Comparing the Leading Natural Language Processing Technologies

Published in

Version 1

6 min readJan 6, 2021

In 2019, Version 1 Innovation Labs developed a Proof of Value (PoV) in the area of Document Analytics for a major public sector customer. Developed using open source software, this solution used Artificial Intelligence (AI) and Natural Language Processing (NLP) technology to gain insights into unstructured documents by analysing their content, without human intervention. An interactive demo of this solution is available on the Version 1 website.
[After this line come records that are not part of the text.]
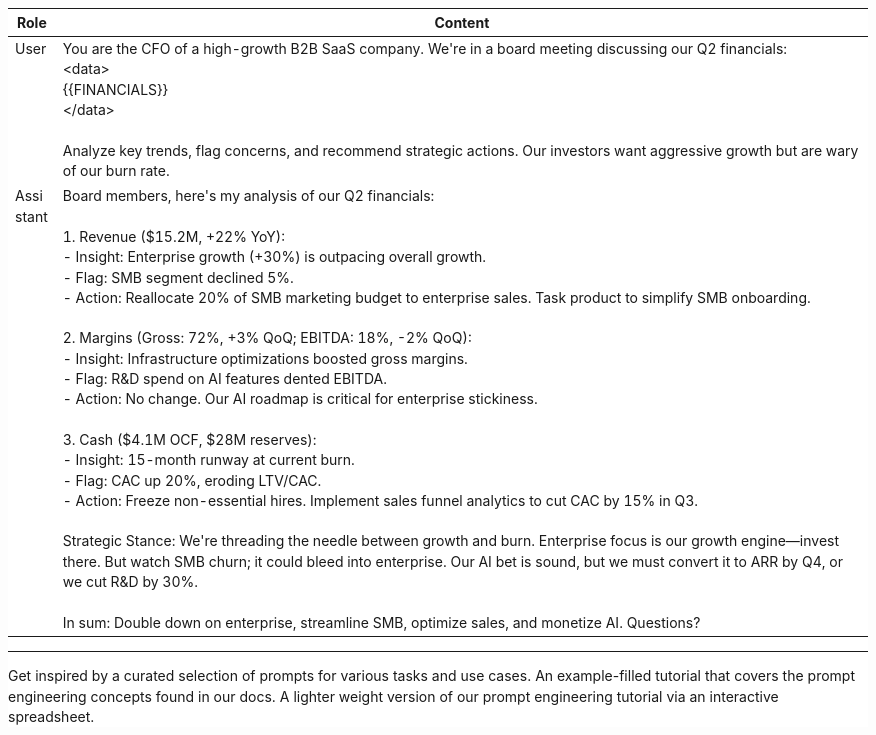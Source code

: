   | Role      | Content                                                                                                                                                                                                                                                                                                                                                                                                                                                                                                                                                                                                                                                                                                                                                                                                                                                                                                                                                                                                                                                                                                                                                                                                                                                                          |
  | --------- | -------------------------------------------------------------------------------------------------------------------------------------------------------------------------------------------------------------------------------------------------------------------------------------------------------------------------------------------------------------------------------------------------------------------------------------------------------------------------------------------------------------------------------------------------------------------------------------------------------------------------------------------------------------------------------------------------------------------------------------------------------------------------------------------------------------------------------------------------------------------------------------------------------------------------------------------------------------------------------------------------------------------------------------------------------------------------------------------------------------------------------------------------------------------------------------------------------------------------------------------------------------------------------- |
  | User      | You are the CFO of a high-growth B2B SaaS company. We're in a board meeting discussing our Q2 financials:<br />\<data><br />\{\{FINANCIALS}}<br />\</data><br /><br />Analyze key trends, flag concerns, and recommend strategic actions. Our investors want aggressive growth but are wary of our burn rate.                                                                                                                                                                                                                                                                                                                                                                                                                                                                                                                                                                                                                                                                                                                                                                                                                                                                                                                                                                    |
  | Assistant | Board members, here's my analysis of our Q2 financials:<br /><br />1. Revenue (\$15.2M, +22% YoY):<br />   - Insight: Enterprise growth (+30%) is outpacing overall growth.<br />   - Flag: SMB segment declined 5%.<br />   - Action: Reallocate 20% of SMB marketing budget to enterprise sales. Task product to simplify SMB onboarding.<br /><br />2. Margins (Gross: 72%, +3% QoQ; EBITDA: 18%, -2% QoQ):<br />   - Insight: Infrastructure optimizations boosted gross margins.<br />   - Flag: R\&D spend on AI features dented EBITDA.<br />   - Action: No change. Our AI roadmap is critical for enterprise stickiness.<br /><br />3. Cash (\$4.1M OCF, \$28M reserves):<br />   - Insight: 15-month runway at current burn.<br />   - Flag: CAC up 20%, eroding LTV/CAC.<br />   - Action: Freeze non-essential hires. Implement sales funnel analytics to cut CAC by 15% in Q3.<br /><br />Strategic Stance: We're threading the needle between growth and burn. Enterprise focus is our growth engine—invest there. But watch SMB churn; it could bleed into enterprise. Our AI bet is sound, but we must convert it to ARR by Q4, or we cut R\&D by 30%.<br /><br />In sum: Double down on enterprise, streamline SMB, optimize sales, and monetize AI. Questions? |
</Accordion>

***

<CardGroup cols={3}>
  <Card title="Prompt library" icon="link" href="/en/resources/prompt-library/library">
    Get inspired by a curated selection of prompts for various tasks and use cases.
  </Card>

  <Card title="GitHub prompting tutorial" icon="link" href="https://github.com/anthropics/prompt-eng-interactive-tutorial">
    An example-filled tutorial that covers the prompt engineering concepts found in our docs.
  </Card>

  <Card title="Google Sheets prompting tutorial" icon="link" href="https://docs.google.com/spreadsheets/d/19jzLgRruG9kjUQNKtCg1ZjdD6l6weA6qRXG5zLIAhC8">
    A lighter weight version of our prompt engineering tutorial via an interactive spreadsheet.
  </Card>
</CardGroup>
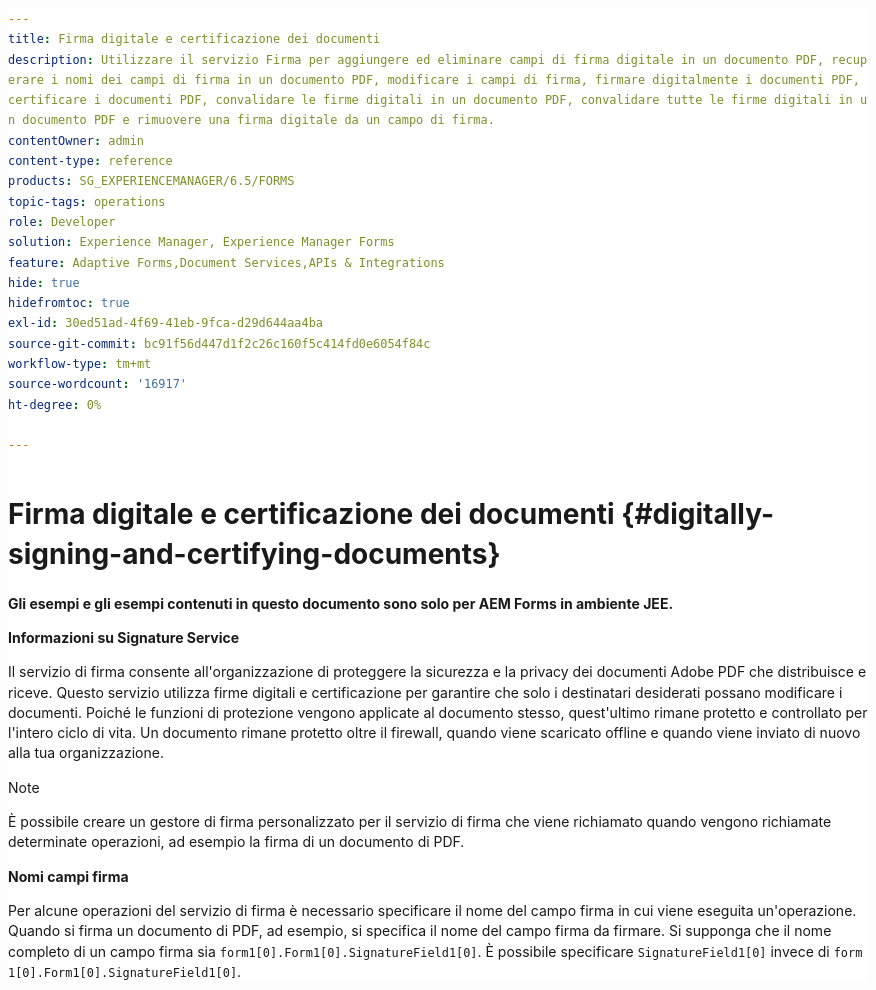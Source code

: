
 ```yaml
---
title: Firma digitale e certificazione dei documenti
description: Utilizzare il servizio Firma per aggiungere ed eliminare campi di firma digitale in un documento PDF, recuperare i nomi dei campi di firma in un documento PDF, modificare i campi di firma, firmare digitalmente i documenti PDF, certificare i documenti PDF, convalidare le firme digitali in un documento PDF, convalidare tutte le firme digitali in un documento PDF e rimuovere una firma digitale da un campo di firma.
contentOwner: admin
content-type: reference
products: SG_EXPERIENCEMANAGER/6.5/FORMS
topic-tags: operations
role: Developer
solution: Experience Manager, Experience Manager Forms
feature: Adaptive Forms,Document Services,APIs & Integrations
hide: true
hidefromtoc: true
exl-id: 30ed51ad-4f69-41eb-9fca-d29d644aa4ba
source-git-commit: bc91f56d447d1f2c26c160f5c414fd0e6054f84c
workflow-type: tm+mt
source-wordcount: '16917'
ht-degree: 0%

---
```


# Firma digitale e certificazione dei documenti {#digitally-signing-and-certifying-documents}

**Gli esempi e gli esempi contenuti in questo documento sono solo per AEM Forms in ambiente JEE.**

**Informazioni su Signature Service**

Il servizio di firma consente all&#39;organizzazione di proteggere la sicurezza e la privacy dei documenti Adobe PDF che distribuisce e riceve. Questo servizio utilizza firme digitali e certificazione per garantire che solo i destinatari desiderati possano modificare i documenti. Poiché le funzioni di protezione vengono applicate al documento stesso, quest&#39;ultimo rimane protetto e controllato per l&#39;intero ciclo di vita. Un documento rimane protetto oltre il firewall, quando viene scaricato offline e quando viene inviato di nuovo alla tua organizzazione.

>[!NOTE]
>
>È possibile creare un gestore di firma personalizzato per il servizio di firma che viene richiamato quando vengono richiamate determinate operazioni, ad esempio la firma di un documento di PDF.

**Nomi campi firma**

Per alcune operazioni del servizio di firma è necessario specificare il nome del campo firma in cui viene eseguita un&#39;operazione. Quando si firma un documento di PDF, ad esempio, si specifica il nome del campo firma da firmare. Si supponga che il nome completo di un campo firma sia `form1[0].Form1[0].SignatureField1[0]`. È possibile specificare `SignatureField1[0]` invece di `form1[0].Form1[0].SignatureField1[0]`.
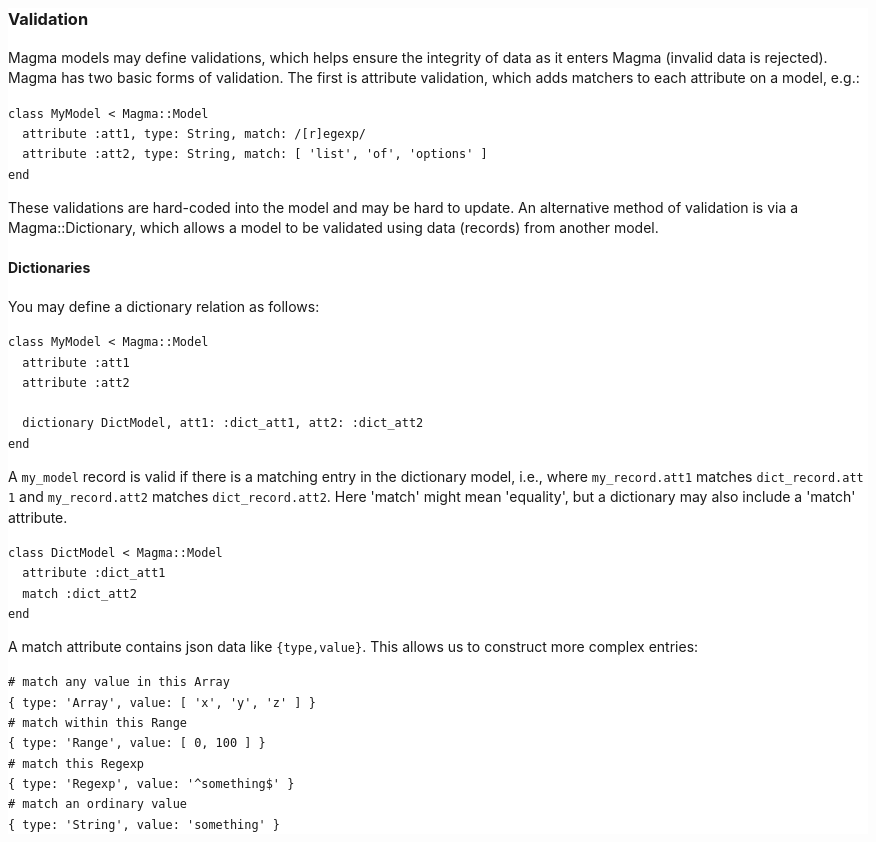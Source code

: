 ### Validation

Magma models may define validations, which helps ensure the integrity of data
as it enters Magma (invalid data is rejected).  Magma has two basic forms of
validation. The first is attribute validation, which adds matchers to each
attribute on a model, e.g.:

    class MyModel < Magma::Model
      attribute :att1, type: String, match: /[r]egexp/
      attribute :att2, type: String, match: [ 'list', 'of', 'options' ]
    end

These validations are hard-coded into the model and may be hard to update. An
alternative method of validation is via a Magma::Dictionary, which allows a model
to be validated using data (records) from another model.

#### Dictionaries

You may define a dictionary relation as follows:

    class MyModel < Magma::Model
      attribute :att1
      attribute :att2

      dictionary DictModel, att1: :dict_att1, att2: :dict_att2
    end

A `my_model` record is valid if there is a matching entry in the dictionary
model, i.e., where `my_record.att1` matches `dict_record.att1` and
`my_record.att2` matches `dict_record.att2`. Here 'match' might mean
'equality', but a dictionary may also include a 'match' attribute.

    class DictModel < Magma::Model
      attribute :dict_att1
      match :dict_att2
    end

A match attribute contains json data like `{type,value}`. This allows us to construct more complex entries:

    # match any value in this Array
    { type: 'Array', value: [ 'x', 'y', 'z' ] }
    # match within this Range
    { type: 'Range', value: [ 0, 100 ] }
    # match this Regexp
    { type: 'Regexp', value: '^something$' }
    # match an ordinary value
    { type: 'String', value: 'something' }
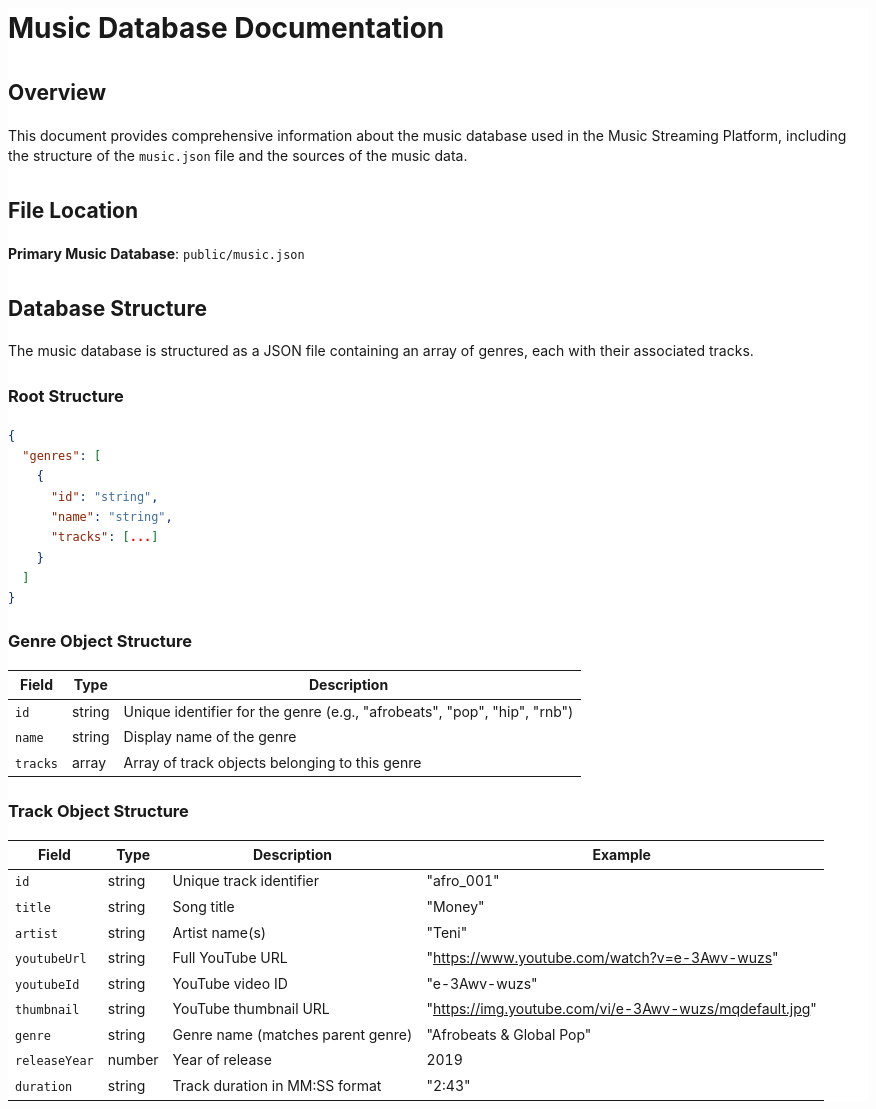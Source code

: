 # Music Database Documentation

## Overview

This document provides comprehensive information about the music database used in the Music Streaming Platform, including the structure of the `music.json` file and the sources of the music data.

## File Location

**Primary Music Database**: `public/music.json`

## Database Structure

The music database is structured as a JSON file containing an array of genres, each with their associated tracks.

### Root Structure

```json
{
  "genres": [
    {
      "id": "string",
      "name": "string", 
      "tracks": [...]
    }
  ]
}
```

### Genre Object Structure

| Field | Type | Description |
|-------|------|-------------|
| `id` | string | Unique identifier for the genre (e.g., "afrobeats", "pop", "hip", "rnb") |
| `name` | string | Display name of the genre |
| `tracks` | array | Array of track objects belonging to this genre |

### Track Object Structure

| Field | Type | Description | Example |
|-------|------|-------------|---------|
| `id` | string | Unique track identifier | "afro_001" |
| `title` | string | Song title | "Money" |
| `artist` | string | Artist name(s) | "Teni" |
| `youtubeUrl` | string | Full YouTube URL | "https://www.youtube.com/watch?v=e-3Awv-wuzs" |
| `youtubeId` | string | YouTube video ID | "e-3Awv-wuzs" |
| `thumbnail` | string | YouTube thumbnail URL | "https://img.youtube.com/vi/e-3Awv-wuzs/mqdefault.jpg" |
| `genre` | string | Genre name (matches parent genre) | "Afrobeats & Global Pop" |
| `releaseYear` | number | Year of release | 2019 |
| `duration` | string | Track duration in MM:SS format | "2:43" |
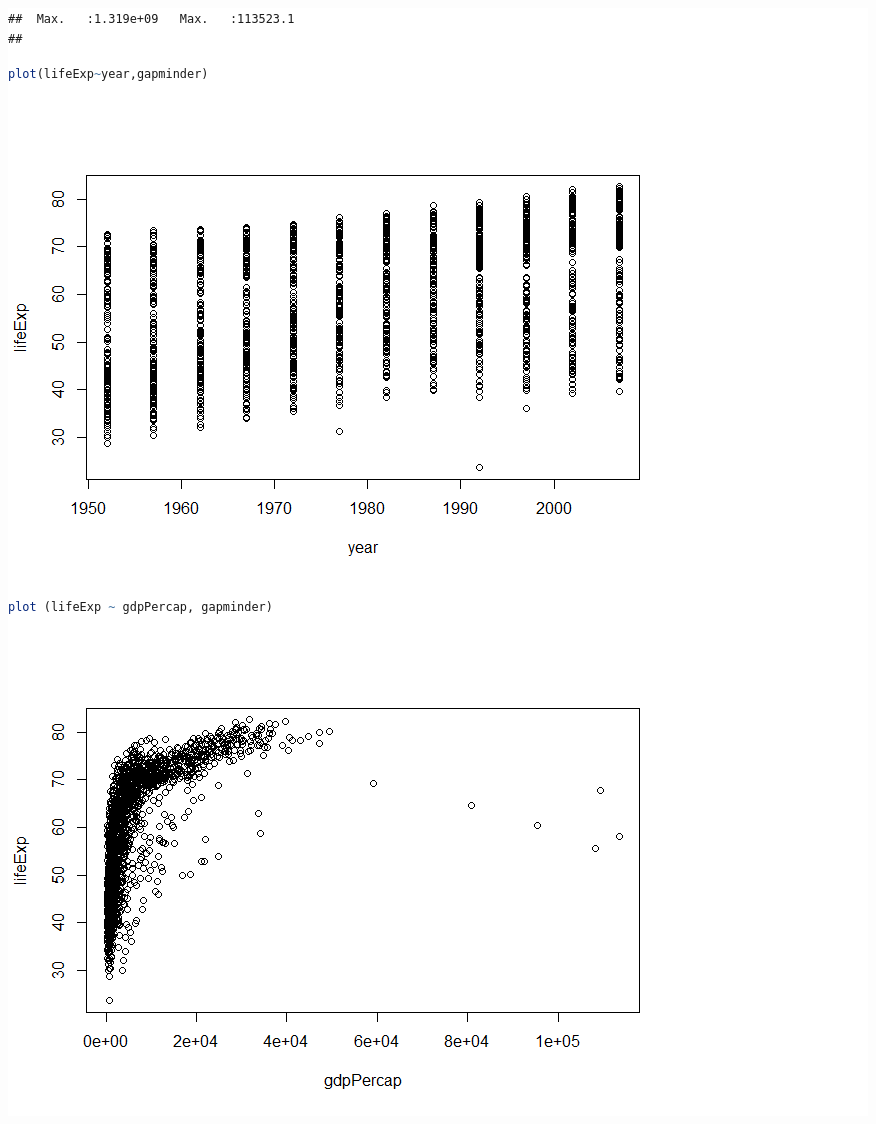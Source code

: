     ##  Max.   :1.319e+09   Max.   :113523.1  
    ## 

``` r
plot(lifeExp~year,gapminder)
```

![](hw01_gapminder_files/figure-markdown_github-ascii_identifiers/unnamed-chunk-1-1.png)

``` r
plot (lifeExp ~ gdpPercap, gapminder)
```

![](hw01_gapminder_files/figure-markdown_github-ascii_identifiers/unnamed-chunk-1-2.png)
However, as major cloud partners for both AWS and Azure, we are fully aware of the relevant NLP solutions provided by each. To that end, we created a report that details the “State of the Art” in NLP for Azure and AWS and provides a comparison between them and the solution developed by Version 1 — “Version 1 Smart Text”. Each solution was tested using the same test dataset, with the results of each detailed and compared from different perspectives: feature availability, accuracy, response times, cost, limitations and lastly data retention and usage policies.

The analysis is detailed in a report (available at this link) recently published by Version 1 Innovation Labs. The main findings are summarised in this post.

NLP definition and main terminology

NLP

Put simply, NLP is a technology with “the ability to turn text or audio speech into encoded, structured information, based on an appropriate ontology” (Gartner, 2020).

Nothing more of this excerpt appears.